Task goal>
For this exercise, write out only the lines of the entries below from the one with "1. ./define-directories.sh" up to and including the one with "表示中のコードを自動的に読み込んだ上で、質問に回答してくれる。", exactly as they are. Pictures stay out.

(Exercise data begins)

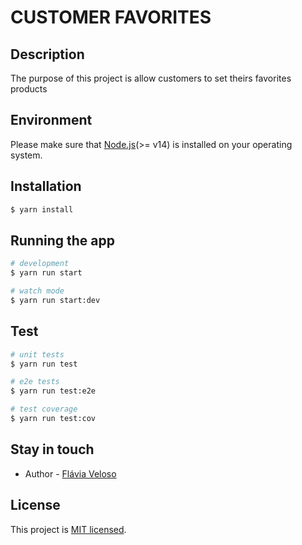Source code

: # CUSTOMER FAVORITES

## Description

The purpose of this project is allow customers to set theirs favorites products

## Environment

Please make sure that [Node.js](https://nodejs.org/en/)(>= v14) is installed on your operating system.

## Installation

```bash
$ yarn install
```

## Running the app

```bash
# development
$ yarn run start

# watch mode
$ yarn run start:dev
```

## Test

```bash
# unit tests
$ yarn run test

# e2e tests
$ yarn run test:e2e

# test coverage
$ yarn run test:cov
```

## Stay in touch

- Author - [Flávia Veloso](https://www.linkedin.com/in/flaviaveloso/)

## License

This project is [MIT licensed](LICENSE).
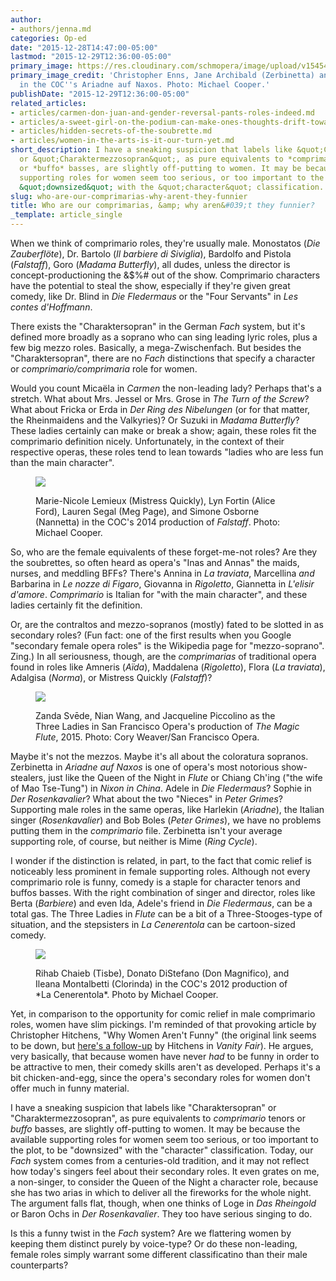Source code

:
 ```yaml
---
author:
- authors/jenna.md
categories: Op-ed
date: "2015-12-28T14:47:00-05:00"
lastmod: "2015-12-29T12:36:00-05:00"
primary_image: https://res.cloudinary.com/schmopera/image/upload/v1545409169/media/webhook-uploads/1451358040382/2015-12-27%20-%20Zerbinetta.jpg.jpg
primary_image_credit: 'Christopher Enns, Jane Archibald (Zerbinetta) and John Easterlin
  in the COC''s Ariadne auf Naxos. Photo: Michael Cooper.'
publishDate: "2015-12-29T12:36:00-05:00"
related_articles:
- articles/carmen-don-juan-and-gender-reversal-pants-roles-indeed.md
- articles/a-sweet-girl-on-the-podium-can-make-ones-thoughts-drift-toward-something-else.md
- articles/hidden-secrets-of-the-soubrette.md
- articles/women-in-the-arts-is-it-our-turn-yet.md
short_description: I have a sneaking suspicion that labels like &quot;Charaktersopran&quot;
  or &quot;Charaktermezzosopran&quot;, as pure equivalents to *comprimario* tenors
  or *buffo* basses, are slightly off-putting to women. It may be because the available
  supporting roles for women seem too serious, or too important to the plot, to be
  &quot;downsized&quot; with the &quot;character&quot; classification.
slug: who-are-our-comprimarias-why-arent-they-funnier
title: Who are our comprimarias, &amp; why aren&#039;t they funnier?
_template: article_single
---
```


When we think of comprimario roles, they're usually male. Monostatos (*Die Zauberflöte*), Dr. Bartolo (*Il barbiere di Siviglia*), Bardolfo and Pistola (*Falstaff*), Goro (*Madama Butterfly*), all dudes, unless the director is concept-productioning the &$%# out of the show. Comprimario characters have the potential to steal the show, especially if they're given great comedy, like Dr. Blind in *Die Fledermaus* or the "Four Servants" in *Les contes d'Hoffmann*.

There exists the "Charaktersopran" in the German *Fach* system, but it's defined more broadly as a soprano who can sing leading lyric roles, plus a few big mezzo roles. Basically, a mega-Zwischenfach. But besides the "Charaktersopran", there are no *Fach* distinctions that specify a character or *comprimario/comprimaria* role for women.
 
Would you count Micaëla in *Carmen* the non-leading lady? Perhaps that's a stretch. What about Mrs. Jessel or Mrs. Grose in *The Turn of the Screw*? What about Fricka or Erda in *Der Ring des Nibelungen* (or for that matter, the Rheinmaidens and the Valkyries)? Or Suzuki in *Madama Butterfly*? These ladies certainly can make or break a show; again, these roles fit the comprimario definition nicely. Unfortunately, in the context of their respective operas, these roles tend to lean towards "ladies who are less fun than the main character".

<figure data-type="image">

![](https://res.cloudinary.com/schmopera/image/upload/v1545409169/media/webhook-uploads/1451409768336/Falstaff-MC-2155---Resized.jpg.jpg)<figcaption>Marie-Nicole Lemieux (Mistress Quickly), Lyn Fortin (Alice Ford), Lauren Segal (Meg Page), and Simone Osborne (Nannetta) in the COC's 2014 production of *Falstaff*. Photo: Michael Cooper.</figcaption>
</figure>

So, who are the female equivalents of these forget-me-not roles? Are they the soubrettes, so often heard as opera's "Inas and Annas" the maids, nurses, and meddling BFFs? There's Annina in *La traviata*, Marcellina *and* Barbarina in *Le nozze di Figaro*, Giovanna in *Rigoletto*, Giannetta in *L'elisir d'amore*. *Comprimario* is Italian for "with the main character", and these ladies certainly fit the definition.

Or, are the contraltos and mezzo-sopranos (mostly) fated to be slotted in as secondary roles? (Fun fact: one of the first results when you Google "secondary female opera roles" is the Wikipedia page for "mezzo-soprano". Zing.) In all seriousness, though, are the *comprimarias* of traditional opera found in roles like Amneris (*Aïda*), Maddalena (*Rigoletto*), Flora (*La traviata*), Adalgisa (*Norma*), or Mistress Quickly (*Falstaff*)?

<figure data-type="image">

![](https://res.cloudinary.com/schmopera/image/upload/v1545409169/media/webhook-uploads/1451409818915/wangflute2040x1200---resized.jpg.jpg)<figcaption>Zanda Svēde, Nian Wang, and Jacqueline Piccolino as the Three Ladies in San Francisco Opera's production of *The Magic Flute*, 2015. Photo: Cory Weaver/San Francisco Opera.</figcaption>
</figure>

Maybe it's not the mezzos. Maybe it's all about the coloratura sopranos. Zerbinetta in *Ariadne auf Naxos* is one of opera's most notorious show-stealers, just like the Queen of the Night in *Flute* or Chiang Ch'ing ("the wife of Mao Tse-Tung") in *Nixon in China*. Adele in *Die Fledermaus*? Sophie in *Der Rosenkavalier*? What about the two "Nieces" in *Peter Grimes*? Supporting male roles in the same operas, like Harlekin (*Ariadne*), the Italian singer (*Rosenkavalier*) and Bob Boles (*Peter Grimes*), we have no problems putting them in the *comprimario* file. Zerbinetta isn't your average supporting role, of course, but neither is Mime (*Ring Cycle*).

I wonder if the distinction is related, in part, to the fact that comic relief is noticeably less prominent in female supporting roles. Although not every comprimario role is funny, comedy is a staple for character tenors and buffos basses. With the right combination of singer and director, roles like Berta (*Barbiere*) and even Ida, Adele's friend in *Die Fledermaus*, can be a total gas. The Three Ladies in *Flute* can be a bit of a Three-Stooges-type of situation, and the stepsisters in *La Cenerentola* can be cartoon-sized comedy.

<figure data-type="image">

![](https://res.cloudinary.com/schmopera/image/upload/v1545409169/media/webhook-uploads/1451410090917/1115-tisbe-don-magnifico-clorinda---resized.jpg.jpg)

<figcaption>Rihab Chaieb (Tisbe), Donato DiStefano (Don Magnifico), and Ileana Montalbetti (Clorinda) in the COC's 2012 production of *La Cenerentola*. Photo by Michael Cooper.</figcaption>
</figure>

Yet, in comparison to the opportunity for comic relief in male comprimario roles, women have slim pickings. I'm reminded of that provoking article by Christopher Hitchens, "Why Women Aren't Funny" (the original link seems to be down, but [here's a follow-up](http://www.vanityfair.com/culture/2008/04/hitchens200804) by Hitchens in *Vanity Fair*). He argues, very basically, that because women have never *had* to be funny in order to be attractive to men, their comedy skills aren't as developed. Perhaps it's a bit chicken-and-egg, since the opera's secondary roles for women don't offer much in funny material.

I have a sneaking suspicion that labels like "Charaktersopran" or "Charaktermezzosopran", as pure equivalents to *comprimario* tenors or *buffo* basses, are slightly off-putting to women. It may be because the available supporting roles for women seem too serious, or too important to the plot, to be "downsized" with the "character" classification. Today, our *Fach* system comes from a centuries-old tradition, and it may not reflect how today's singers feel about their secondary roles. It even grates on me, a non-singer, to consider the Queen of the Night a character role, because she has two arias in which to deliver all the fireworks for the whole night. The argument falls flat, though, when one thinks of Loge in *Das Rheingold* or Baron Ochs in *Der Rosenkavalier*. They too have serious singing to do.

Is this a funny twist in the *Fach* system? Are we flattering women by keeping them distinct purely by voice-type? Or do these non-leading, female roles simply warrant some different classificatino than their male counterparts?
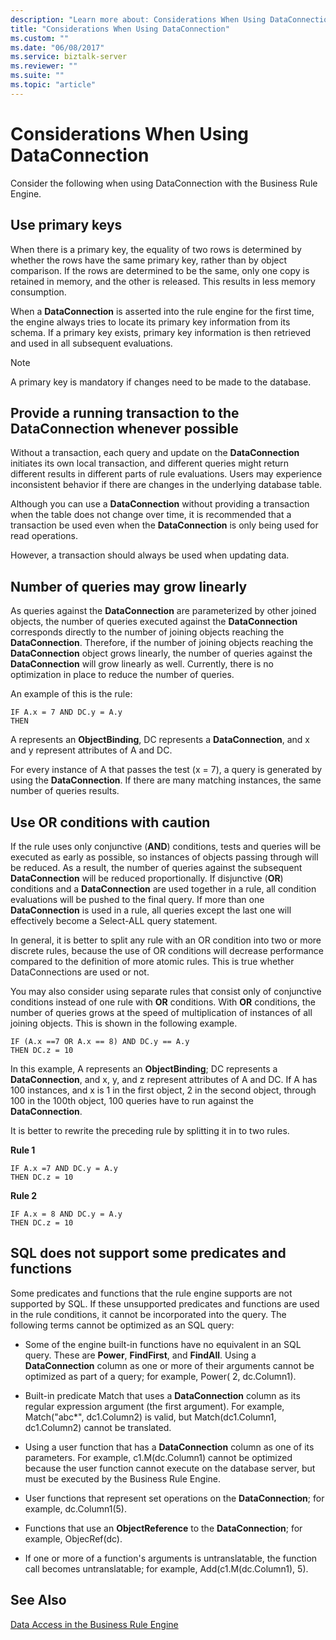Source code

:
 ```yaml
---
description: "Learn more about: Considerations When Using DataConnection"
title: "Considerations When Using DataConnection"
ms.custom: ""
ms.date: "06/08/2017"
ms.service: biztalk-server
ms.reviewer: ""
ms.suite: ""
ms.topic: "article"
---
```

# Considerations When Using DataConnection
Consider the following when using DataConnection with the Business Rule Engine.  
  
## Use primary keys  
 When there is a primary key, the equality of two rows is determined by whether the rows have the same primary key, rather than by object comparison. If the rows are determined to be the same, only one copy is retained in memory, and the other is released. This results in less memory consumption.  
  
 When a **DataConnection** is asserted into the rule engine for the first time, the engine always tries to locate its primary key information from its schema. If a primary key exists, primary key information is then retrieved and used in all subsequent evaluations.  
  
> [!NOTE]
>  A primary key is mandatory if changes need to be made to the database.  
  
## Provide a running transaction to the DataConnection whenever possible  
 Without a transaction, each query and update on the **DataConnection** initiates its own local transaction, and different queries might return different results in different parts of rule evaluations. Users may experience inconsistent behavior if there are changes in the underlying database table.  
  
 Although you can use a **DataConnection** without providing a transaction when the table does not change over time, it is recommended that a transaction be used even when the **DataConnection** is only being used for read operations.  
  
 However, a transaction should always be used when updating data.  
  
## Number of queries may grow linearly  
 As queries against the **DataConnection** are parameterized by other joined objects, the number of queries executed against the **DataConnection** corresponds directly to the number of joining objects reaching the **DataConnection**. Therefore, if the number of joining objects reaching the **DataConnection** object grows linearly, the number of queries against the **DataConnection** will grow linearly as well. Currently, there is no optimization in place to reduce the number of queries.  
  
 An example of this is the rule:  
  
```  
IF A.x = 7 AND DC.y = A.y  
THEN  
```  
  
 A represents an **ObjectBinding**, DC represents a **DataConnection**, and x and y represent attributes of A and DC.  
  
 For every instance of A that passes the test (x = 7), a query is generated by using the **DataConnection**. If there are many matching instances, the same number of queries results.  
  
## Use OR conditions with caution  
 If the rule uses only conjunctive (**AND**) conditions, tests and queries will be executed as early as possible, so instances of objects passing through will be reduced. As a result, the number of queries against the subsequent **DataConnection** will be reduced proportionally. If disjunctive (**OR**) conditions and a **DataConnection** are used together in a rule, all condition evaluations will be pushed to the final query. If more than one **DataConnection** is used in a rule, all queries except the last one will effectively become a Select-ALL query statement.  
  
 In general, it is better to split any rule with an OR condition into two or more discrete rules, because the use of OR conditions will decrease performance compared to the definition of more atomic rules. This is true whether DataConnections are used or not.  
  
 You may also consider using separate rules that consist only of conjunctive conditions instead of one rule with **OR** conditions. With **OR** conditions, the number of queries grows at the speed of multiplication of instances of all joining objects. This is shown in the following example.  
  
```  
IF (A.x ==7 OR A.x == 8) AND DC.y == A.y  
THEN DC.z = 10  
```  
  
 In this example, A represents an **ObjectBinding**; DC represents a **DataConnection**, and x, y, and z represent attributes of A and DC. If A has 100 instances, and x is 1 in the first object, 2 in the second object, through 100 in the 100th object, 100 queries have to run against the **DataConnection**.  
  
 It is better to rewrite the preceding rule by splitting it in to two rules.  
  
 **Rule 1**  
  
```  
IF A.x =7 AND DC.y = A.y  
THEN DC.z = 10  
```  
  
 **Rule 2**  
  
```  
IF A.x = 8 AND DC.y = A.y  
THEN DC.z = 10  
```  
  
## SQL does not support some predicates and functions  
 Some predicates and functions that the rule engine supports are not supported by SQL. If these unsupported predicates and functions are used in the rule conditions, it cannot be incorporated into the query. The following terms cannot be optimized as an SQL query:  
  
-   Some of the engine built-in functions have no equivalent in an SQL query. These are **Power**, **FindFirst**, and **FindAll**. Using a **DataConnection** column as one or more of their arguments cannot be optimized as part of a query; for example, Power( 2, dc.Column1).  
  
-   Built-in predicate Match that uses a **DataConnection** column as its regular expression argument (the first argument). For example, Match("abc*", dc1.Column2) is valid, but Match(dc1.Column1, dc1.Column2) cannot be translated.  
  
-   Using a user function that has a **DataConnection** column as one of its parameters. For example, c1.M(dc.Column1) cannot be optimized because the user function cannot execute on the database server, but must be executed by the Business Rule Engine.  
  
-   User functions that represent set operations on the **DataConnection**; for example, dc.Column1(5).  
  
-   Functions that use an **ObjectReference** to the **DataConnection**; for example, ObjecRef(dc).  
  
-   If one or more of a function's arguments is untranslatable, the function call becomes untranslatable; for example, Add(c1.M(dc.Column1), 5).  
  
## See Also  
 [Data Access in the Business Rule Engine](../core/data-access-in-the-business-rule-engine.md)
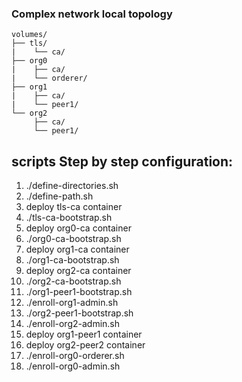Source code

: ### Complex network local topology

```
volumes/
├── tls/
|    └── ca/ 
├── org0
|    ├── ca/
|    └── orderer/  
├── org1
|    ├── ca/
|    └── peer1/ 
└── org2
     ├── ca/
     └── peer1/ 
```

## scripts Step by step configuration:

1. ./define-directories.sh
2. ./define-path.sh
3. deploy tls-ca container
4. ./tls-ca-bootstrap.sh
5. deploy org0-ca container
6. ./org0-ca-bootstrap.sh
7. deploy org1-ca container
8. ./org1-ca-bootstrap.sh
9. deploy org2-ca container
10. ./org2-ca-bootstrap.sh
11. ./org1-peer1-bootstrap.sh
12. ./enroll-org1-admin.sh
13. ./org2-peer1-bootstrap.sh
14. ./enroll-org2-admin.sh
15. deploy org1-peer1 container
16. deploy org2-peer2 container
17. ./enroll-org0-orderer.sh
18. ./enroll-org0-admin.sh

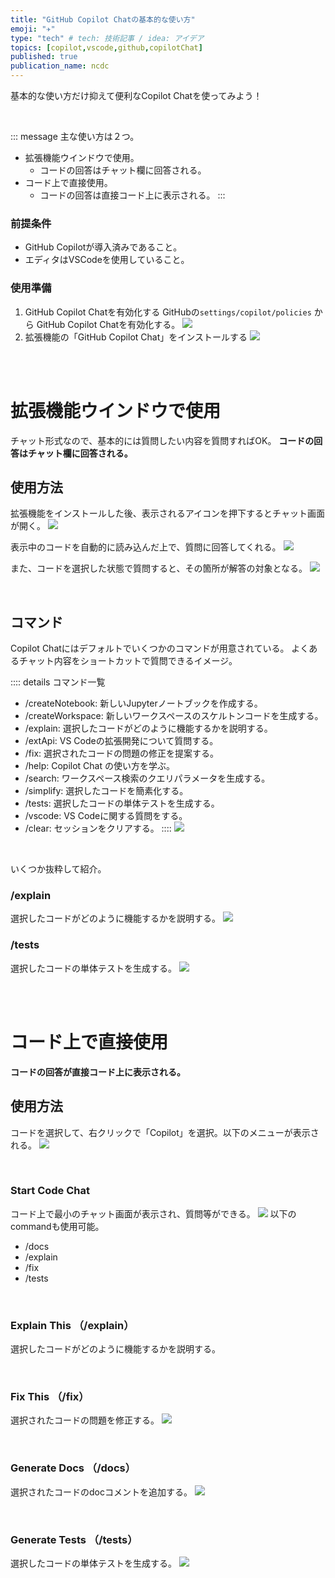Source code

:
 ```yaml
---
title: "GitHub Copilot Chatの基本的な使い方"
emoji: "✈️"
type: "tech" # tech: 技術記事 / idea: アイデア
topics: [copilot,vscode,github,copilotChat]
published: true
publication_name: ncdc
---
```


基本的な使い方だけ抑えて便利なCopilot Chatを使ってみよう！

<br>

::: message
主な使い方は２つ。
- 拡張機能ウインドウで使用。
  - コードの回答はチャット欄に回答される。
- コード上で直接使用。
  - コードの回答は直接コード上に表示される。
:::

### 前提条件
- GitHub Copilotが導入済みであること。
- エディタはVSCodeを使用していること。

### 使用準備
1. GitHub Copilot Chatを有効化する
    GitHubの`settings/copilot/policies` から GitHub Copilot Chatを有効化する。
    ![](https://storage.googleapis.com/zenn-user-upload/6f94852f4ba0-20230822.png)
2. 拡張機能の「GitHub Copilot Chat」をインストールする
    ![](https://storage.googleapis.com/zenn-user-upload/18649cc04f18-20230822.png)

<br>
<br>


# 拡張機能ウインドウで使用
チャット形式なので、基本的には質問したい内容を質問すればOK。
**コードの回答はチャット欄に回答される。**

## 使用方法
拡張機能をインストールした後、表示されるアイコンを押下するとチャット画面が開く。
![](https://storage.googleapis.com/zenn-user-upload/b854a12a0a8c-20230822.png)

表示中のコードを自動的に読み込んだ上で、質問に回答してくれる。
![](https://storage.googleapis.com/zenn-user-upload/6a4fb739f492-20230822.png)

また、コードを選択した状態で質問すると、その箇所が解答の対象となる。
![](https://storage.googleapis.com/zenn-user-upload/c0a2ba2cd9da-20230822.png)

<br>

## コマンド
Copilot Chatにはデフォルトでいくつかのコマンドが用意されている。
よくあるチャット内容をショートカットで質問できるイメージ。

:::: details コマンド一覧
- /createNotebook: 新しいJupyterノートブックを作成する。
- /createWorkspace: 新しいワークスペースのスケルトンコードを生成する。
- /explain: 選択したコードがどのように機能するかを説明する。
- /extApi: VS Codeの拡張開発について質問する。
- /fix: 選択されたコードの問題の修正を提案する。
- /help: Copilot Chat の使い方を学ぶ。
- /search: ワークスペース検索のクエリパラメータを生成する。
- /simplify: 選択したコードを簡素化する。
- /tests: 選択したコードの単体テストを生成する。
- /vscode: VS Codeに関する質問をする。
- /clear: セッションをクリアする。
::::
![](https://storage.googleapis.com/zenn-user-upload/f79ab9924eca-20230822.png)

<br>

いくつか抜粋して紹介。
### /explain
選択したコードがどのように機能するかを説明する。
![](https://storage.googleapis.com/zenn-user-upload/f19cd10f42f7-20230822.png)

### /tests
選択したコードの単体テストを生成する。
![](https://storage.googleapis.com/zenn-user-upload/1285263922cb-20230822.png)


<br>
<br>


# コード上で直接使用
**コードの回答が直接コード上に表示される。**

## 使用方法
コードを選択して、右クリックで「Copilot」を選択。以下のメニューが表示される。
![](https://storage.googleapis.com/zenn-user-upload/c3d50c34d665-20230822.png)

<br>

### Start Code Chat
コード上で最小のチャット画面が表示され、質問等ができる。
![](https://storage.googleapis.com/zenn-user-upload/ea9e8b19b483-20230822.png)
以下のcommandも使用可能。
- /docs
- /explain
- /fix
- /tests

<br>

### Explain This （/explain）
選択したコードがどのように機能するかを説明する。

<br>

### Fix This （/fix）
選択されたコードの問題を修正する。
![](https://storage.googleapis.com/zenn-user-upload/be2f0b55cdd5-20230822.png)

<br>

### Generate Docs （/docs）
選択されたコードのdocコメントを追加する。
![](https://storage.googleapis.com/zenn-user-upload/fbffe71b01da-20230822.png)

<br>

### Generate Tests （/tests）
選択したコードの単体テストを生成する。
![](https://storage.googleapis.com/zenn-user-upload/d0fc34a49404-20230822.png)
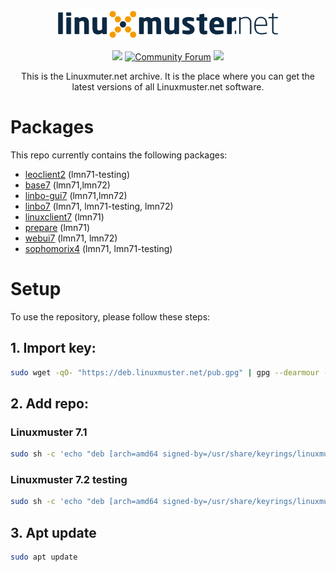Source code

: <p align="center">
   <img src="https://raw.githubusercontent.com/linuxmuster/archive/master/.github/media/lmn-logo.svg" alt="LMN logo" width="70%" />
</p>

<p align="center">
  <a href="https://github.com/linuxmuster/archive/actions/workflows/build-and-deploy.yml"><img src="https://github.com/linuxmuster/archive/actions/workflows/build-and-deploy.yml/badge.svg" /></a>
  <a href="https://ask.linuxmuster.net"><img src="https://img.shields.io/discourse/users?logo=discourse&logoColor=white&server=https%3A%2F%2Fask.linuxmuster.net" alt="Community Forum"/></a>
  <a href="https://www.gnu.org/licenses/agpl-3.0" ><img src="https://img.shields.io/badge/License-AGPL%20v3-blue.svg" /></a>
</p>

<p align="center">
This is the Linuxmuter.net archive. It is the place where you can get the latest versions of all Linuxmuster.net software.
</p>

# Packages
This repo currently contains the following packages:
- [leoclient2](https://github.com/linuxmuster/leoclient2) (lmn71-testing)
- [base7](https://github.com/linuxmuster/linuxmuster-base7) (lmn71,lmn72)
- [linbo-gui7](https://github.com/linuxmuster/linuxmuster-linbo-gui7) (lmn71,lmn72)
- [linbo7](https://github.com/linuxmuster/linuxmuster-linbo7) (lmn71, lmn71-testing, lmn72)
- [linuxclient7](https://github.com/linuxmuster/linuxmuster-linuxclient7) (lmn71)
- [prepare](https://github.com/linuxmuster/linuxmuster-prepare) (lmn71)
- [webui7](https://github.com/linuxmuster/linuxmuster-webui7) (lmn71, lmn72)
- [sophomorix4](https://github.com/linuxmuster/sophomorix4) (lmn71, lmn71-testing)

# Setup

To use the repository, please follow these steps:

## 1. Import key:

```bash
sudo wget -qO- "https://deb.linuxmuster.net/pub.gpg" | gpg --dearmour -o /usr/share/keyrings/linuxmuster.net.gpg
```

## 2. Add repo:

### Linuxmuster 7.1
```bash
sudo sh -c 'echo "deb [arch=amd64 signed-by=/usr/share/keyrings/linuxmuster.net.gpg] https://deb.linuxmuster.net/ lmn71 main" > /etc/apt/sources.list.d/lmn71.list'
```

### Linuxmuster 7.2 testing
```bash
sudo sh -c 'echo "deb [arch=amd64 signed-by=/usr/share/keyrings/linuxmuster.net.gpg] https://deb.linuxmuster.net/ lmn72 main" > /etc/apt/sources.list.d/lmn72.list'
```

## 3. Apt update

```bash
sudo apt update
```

(Exercise data ends)

Result of the exercise>
1. ./define-directories.sh
2. ./define-path.sh
3. deploy tls-ca container
4. ./tls-ca-bootstrap.sh
5. deploy org0-ca container
6. ./org0-ca-bootstrap.sh
7. deploy org1-ca container
8. ./org1-ca-bootstrap.sh
9. deploy org2-ca container
10. ./org2-ca-bootstrap.sh
11. ./org1-peer1-bootstrap.sh
12. ./enroll-org1-admin.sh
13. ./org2-peer1-bootstrap.sh
14. ./enroll-org2-admin.sh
15. deploy org1-peer1 container
16. deploy org2-peer2 container
17. ./enroll-org0-orderer.sh
18. ./enroll-org0-admin.sh

Source code

:
 ```yaml
---
title: "GitHub Copilot Chatの基本的な使い方"
emoji: "✈️"
type: "tech" # tech: 技術記事 / idea: アイデア
topics: [copilot,vscode,github,copilotChat]
published: true
publication_name: ncdc
---
```


基本的な使い方だけ抑えて便利なCopilot Chatを使ってみよう！

<br>

::: message
主な使い方は２つ。
- 拡張機能ウインドウで使用。
  - コードの回答はチャット欄に回答される。
- コード上で直接使用。
  - コードの回答は直接コード上に表示される。
:::

### 前提条件
- GitHub Copilotが導入済みであること。
- エディタはVSCodeを使用していること。

### 使用準備
1. GitHub Copilot Chatを有効化する
    GitHubの`settings/copilot/policies` から GitHub Copilot Chatを有効化する。
    ![](https://storage.googleapis.com/zenn-user-upload/6f94852f4ba0-20230822.png)
2. 拡張機能の「GitHub Copilot Chat」をインストールする
    ![](https://storage.googleapis.com/zenn-user-upload/18649cc04f18-20230822.png)

<br>
<br>


# 拡張機能ウインドウで使用
チャット形式なので、基本的には質問したい内容を質問すればOK。
**コードの回答はチャット欄に回答される。**

## 使用方法
拡張機能をインストールした後、表示されるアイコンを押下するとチャット画面が開く。
![](https://storage.googleapis.com/zenn-user-upload/b854a12a0a8c-20230822.png)

表示中のコードを自動的に読み込んだ上で、質問に回答してくれる。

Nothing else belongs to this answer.